__Dataset entries__
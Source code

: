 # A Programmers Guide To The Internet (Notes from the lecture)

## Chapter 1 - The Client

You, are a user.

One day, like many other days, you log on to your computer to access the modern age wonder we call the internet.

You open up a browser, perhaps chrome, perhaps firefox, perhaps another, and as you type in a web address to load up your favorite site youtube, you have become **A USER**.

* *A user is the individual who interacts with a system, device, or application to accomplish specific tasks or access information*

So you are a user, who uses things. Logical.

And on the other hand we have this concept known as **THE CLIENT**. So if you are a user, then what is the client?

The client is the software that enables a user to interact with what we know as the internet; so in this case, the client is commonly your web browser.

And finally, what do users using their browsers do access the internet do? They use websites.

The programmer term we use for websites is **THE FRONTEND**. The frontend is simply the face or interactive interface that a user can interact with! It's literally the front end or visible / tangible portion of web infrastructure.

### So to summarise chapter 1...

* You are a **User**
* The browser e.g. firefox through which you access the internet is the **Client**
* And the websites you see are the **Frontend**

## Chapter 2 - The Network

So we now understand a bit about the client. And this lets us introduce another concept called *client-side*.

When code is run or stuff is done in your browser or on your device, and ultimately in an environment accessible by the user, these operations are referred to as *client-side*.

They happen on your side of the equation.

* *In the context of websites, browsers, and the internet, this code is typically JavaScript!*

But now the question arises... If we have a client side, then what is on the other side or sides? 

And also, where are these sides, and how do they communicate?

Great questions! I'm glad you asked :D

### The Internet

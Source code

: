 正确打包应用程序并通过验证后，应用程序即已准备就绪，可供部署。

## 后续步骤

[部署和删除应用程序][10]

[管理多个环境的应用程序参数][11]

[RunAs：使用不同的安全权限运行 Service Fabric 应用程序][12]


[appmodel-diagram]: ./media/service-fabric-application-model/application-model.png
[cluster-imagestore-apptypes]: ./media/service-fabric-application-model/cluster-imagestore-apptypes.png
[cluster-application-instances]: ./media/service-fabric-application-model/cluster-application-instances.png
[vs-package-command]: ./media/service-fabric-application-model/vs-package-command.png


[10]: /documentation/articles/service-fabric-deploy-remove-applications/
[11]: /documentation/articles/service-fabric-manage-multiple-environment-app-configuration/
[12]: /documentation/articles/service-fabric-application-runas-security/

__Directions for this task__
Check each line in the data for the word "firefox", then report only how many lines contain it.

__Finished task__
2